▸ Exercise
Please print the entries below exactly, from the line with "- the top of" through the line with "- [jQuery](https://github.com/jquery/jquery) (Built", including both of those lines and leaving out all others.

▸ Information provided
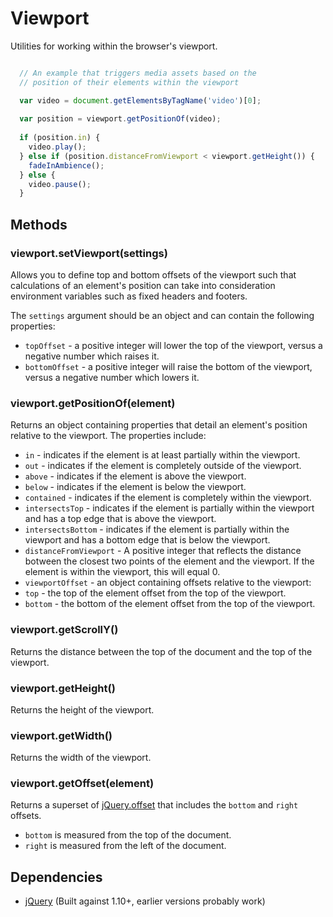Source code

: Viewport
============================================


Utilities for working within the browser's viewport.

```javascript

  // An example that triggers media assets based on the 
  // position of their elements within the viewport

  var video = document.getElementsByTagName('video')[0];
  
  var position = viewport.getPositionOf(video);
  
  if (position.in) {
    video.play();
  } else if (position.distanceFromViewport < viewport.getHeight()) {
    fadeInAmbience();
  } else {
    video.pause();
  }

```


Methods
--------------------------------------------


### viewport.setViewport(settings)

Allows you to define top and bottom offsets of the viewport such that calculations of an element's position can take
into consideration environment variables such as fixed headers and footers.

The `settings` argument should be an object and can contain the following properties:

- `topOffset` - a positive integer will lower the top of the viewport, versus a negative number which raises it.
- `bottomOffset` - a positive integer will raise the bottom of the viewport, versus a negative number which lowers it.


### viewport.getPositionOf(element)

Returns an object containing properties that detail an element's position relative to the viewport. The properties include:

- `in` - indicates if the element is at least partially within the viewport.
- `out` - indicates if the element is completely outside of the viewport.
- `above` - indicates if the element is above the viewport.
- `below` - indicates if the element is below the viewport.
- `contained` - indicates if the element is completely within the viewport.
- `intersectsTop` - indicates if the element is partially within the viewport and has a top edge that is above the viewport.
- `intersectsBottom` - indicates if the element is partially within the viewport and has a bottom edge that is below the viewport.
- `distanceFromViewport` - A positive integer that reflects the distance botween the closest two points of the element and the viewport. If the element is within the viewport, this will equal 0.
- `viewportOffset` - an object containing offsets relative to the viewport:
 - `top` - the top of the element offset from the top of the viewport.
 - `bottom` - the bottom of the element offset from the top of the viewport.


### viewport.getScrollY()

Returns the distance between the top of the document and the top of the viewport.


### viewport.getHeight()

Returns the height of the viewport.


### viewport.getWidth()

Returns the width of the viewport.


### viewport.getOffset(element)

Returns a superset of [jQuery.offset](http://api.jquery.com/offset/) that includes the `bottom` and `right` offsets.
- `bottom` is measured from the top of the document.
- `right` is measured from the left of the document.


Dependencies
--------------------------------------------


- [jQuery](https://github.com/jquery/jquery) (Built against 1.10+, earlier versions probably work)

---

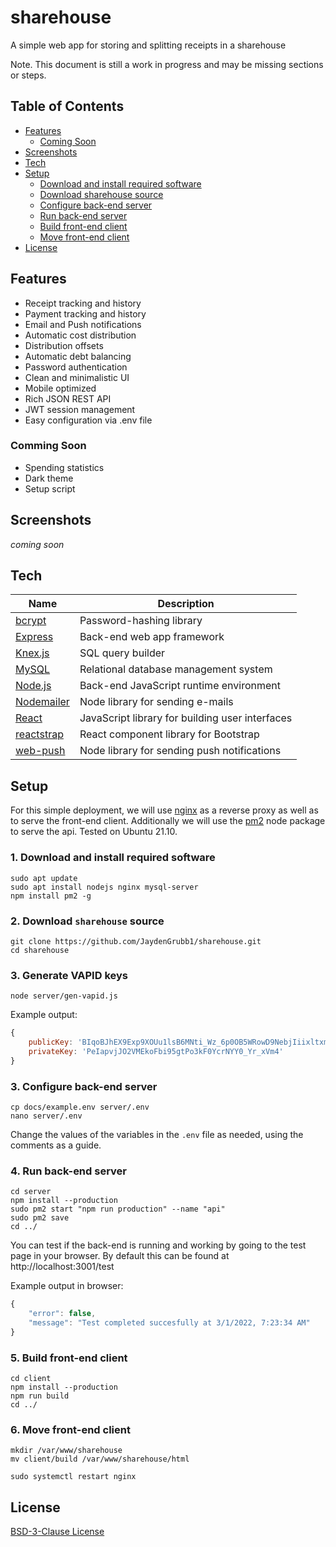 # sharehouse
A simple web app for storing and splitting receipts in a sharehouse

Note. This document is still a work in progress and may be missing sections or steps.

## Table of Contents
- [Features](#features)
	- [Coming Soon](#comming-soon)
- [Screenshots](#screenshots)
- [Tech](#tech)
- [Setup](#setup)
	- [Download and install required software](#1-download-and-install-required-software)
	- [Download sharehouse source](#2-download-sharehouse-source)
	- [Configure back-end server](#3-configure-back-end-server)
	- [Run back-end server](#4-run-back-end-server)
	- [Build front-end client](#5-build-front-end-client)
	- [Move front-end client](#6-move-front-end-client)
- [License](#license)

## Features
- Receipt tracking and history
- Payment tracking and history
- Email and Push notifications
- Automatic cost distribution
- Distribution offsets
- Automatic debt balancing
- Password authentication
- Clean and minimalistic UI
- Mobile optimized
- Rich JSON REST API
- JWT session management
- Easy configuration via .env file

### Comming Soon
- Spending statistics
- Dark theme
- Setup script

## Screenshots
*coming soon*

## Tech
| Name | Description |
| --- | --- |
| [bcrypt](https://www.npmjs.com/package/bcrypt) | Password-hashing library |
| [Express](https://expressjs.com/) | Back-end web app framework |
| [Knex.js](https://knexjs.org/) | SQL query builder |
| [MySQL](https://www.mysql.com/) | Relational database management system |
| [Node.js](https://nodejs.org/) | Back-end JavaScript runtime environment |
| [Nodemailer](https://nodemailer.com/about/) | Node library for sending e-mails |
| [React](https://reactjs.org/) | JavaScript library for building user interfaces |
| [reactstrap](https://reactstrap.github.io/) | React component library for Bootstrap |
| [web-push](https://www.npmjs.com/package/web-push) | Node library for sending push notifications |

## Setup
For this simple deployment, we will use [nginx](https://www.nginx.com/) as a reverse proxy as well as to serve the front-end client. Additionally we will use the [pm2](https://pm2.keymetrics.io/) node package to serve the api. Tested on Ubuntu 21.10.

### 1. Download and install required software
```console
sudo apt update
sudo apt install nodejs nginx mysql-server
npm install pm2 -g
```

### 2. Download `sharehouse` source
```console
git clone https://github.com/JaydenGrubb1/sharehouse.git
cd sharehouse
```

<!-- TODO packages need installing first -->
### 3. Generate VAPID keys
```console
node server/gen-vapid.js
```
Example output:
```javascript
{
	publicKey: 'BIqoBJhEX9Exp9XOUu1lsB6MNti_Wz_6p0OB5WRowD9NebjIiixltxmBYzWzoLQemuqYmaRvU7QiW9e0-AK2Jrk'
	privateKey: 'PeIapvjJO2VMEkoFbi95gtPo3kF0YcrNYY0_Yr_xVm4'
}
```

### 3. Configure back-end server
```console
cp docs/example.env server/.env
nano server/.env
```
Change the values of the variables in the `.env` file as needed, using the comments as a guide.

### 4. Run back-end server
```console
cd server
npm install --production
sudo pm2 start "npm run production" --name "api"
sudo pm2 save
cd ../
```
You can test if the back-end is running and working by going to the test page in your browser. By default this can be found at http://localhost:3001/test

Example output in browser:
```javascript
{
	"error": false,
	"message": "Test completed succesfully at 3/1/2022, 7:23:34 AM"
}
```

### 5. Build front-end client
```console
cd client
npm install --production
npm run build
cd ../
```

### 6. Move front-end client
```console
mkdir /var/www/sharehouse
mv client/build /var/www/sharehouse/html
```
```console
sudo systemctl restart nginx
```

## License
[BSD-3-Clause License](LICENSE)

▸ Reply to the task
 - `top` - the top of the element offset from the top of the viewport.
 - `bottom` - the bottom of the element offset from the top of the viewport.


### viewport.getScrollY()

Returns the distance between the top of the document and the top of the viewport.


### viewport.getHeight()

Returns the height of the viewport.


### viewport.getWidth()

Returns the width of the viewport.


### viewport.getOffset(element)

Returns a superset of [jQuery.offset](http://api.jquery.com/offset/) that includes the `bottom` and `right` offsets.
- `bottom` is measured from the top of the document.
- `right` is measured from the left of the document.


Dependencies
--------------------------------------------


- [jQuery](https://github.com/jquery/jquery) (Built against 1.10+, earlier versions probably work)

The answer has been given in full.